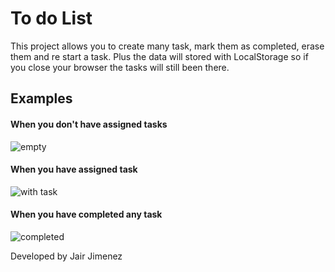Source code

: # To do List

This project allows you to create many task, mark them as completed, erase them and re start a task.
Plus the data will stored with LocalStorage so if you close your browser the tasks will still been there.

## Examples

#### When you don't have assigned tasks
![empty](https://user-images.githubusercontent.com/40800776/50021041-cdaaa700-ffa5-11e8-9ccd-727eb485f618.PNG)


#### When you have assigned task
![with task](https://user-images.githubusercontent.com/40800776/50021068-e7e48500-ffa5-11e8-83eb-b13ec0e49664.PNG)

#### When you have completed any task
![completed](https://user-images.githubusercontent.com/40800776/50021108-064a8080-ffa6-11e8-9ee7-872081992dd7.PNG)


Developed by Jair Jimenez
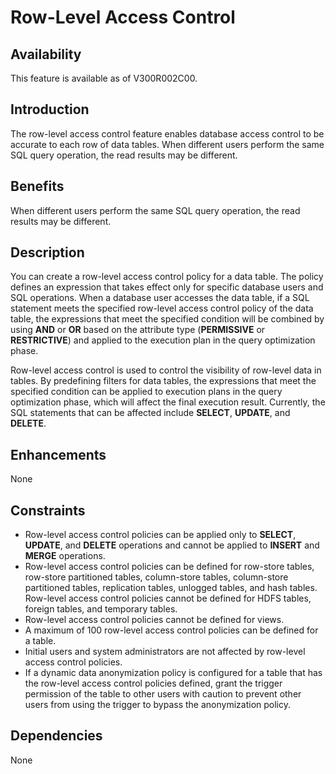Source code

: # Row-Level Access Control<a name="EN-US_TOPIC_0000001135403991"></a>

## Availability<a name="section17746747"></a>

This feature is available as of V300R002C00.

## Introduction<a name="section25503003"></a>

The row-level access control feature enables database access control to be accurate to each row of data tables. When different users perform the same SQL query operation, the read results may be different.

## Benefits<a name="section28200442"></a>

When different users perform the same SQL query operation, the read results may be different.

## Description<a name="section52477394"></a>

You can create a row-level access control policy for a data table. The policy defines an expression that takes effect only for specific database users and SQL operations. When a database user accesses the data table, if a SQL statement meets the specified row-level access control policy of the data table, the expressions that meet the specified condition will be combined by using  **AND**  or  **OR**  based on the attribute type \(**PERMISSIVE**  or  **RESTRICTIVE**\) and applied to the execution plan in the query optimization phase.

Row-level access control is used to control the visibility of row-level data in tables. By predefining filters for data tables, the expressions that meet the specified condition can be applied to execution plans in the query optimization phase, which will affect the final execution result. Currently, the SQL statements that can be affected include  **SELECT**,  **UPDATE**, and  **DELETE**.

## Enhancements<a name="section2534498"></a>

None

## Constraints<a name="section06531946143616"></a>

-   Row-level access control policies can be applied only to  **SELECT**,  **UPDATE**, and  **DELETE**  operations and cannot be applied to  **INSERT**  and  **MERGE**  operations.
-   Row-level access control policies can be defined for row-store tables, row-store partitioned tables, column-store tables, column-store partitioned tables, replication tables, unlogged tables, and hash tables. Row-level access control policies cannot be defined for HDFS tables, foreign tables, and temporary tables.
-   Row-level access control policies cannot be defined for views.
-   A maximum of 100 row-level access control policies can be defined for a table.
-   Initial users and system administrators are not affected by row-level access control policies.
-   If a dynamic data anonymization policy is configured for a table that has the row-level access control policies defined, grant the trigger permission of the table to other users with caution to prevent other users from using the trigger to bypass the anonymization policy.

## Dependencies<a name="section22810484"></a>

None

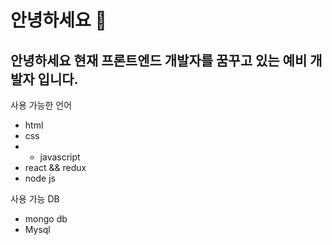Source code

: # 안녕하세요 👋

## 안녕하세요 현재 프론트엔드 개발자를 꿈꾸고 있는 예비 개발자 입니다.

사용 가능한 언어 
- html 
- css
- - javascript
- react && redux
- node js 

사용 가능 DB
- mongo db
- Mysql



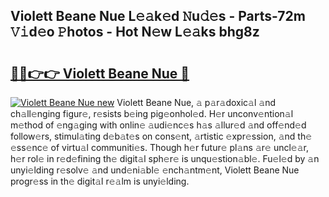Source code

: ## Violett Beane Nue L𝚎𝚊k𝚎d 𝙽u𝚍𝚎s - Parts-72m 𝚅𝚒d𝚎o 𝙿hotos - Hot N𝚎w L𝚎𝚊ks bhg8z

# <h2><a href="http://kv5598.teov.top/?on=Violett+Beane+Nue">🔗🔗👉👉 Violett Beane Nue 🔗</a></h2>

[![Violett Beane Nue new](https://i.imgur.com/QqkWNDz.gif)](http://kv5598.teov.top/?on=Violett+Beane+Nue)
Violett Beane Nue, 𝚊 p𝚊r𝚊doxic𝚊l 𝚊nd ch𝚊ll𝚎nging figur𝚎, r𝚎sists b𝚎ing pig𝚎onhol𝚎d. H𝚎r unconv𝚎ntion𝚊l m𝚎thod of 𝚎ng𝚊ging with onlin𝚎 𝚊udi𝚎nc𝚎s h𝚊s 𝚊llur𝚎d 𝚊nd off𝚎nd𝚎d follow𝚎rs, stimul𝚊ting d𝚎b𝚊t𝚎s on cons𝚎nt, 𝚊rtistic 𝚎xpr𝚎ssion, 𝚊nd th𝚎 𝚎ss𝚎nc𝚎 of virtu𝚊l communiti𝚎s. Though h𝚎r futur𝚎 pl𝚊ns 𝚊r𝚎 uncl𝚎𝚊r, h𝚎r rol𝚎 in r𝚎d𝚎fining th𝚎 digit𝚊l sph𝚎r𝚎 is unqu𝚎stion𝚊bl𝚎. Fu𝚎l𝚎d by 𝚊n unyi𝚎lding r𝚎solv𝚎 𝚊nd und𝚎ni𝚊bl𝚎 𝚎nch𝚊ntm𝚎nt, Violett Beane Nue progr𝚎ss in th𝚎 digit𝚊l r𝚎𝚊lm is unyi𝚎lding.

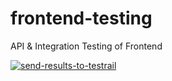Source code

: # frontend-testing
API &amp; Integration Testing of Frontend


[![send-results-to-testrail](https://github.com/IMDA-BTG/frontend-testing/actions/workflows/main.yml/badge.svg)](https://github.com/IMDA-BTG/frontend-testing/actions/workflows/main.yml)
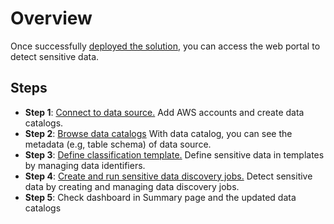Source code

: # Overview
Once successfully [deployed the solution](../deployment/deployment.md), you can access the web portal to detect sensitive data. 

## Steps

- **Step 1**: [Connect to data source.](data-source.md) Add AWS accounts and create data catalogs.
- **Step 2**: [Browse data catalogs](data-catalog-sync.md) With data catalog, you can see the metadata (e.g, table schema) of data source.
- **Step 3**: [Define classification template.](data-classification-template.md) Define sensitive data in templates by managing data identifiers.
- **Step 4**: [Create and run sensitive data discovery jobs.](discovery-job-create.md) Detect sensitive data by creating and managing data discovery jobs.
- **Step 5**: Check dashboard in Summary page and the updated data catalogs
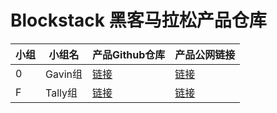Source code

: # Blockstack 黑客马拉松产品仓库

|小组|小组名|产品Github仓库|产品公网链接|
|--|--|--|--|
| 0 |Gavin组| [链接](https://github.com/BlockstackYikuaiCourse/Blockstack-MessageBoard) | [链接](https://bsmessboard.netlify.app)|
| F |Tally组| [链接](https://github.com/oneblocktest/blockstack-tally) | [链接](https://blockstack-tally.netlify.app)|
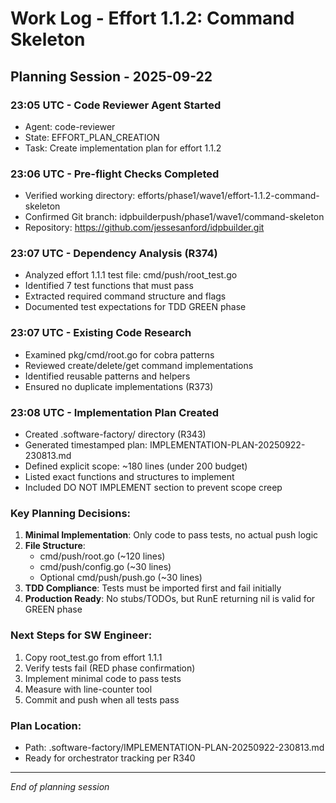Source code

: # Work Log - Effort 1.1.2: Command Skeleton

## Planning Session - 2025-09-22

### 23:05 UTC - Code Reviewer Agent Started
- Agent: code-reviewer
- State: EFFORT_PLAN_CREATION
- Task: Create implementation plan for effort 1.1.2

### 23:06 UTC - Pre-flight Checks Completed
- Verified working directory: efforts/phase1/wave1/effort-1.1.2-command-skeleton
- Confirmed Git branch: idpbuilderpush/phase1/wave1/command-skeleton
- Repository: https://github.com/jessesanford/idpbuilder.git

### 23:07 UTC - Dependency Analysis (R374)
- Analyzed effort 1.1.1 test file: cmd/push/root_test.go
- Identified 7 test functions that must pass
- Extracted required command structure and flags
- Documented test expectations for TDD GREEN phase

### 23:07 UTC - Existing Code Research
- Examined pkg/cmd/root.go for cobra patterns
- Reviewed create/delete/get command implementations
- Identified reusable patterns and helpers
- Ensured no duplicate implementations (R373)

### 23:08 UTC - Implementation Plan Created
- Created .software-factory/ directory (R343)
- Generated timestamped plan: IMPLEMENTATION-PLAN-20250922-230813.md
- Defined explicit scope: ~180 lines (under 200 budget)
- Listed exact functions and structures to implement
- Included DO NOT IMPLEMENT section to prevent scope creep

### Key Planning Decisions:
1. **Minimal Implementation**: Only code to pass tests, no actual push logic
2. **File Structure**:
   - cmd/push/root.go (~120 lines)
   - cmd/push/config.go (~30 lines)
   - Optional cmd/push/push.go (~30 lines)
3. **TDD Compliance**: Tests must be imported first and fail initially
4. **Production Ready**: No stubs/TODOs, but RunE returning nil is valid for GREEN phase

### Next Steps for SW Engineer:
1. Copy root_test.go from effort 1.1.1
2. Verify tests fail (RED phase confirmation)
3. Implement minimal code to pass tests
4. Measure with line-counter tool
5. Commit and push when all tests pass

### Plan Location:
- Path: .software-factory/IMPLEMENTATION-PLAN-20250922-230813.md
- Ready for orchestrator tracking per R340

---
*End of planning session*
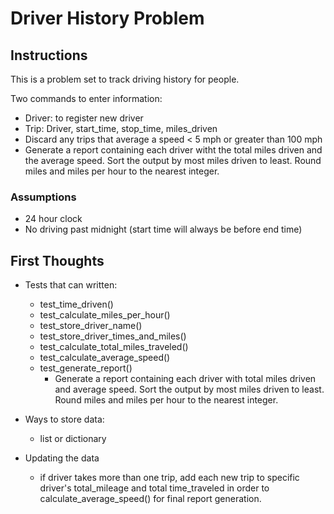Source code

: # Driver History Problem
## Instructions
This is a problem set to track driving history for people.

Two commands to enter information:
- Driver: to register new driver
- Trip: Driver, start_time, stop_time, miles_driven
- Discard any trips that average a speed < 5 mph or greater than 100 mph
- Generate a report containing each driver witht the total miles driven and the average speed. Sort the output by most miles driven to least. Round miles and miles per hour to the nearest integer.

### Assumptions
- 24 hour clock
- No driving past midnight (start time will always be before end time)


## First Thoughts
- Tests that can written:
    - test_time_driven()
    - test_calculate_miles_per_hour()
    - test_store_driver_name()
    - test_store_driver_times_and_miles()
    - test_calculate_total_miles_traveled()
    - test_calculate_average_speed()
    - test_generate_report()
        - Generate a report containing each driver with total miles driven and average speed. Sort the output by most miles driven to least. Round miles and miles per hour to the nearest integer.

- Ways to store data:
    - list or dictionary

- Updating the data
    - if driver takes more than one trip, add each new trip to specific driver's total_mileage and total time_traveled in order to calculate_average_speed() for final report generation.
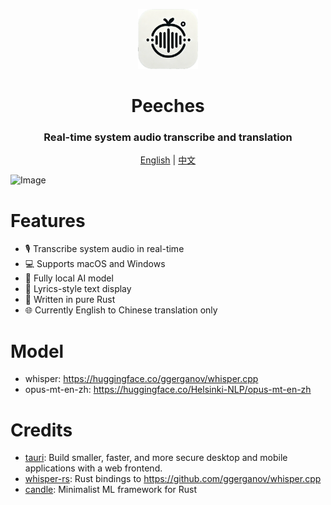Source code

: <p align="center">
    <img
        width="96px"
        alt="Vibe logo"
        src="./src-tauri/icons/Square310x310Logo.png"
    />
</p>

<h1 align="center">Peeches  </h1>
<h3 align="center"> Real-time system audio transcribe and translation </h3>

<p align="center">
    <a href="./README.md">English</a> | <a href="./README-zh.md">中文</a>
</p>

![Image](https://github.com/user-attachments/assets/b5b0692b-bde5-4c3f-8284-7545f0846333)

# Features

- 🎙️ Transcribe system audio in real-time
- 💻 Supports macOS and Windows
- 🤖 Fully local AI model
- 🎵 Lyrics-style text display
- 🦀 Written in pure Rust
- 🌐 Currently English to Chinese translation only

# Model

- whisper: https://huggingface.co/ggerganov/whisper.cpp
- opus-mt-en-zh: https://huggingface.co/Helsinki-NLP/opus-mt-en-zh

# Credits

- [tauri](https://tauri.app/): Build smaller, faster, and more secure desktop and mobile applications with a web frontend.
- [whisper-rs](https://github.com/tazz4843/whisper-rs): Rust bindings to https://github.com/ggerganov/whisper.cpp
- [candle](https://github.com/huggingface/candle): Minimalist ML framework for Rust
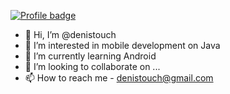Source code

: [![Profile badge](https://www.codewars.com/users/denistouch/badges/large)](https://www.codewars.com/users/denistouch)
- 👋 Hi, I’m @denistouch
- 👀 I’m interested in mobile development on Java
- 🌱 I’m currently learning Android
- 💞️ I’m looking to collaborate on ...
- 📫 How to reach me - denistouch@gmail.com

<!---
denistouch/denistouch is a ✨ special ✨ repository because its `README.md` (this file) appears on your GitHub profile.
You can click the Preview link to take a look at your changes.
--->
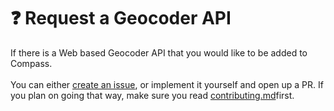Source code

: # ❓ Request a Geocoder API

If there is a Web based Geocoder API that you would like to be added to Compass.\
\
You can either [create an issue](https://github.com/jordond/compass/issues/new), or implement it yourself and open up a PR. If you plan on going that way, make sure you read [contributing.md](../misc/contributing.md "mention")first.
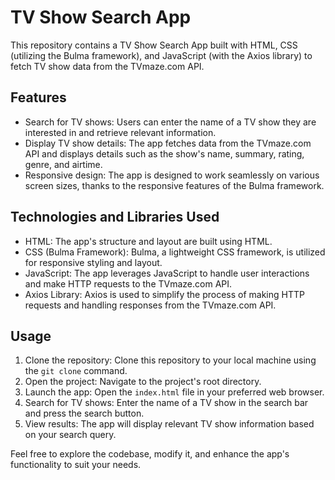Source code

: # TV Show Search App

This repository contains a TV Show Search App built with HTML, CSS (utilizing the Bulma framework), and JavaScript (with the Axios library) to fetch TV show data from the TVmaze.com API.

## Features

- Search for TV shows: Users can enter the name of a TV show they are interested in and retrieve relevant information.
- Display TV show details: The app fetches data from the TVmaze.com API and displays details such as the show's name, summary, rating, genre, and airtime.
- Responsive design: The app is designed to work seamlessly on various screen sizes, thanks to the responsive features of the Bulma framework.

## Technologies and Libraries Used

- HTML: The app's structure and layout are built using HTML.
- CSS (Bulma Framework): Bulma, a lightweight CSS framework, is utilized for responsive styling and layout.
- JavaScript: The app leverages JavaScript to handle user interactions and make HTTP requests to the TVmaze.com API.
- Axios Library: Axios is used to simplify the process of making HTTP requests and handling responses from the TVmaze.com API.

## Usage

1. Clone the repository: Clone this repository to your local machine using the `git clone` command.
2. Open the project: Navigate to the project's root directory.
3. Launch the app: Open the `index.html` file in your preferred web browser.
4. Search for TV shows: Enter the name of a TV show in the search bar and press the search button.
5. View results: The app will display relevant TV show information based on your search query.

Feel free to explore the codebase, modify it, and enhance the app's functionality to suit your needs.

* * * * * * *

- _How to complete this task_: The required output is the exact run of lines from the start of the records through the line containing "#### When you don't have assigned tasks", both ends included, with no pictures.

- _Expected answer_:
Source code

: # To do List

This project allows you to create many task, mark them as completed, erase them and re start a task.
Plus the data will stored with LocalStorage so if you close your browser the tasks will still been there.

## Examples

#### When you don't have assigned tasks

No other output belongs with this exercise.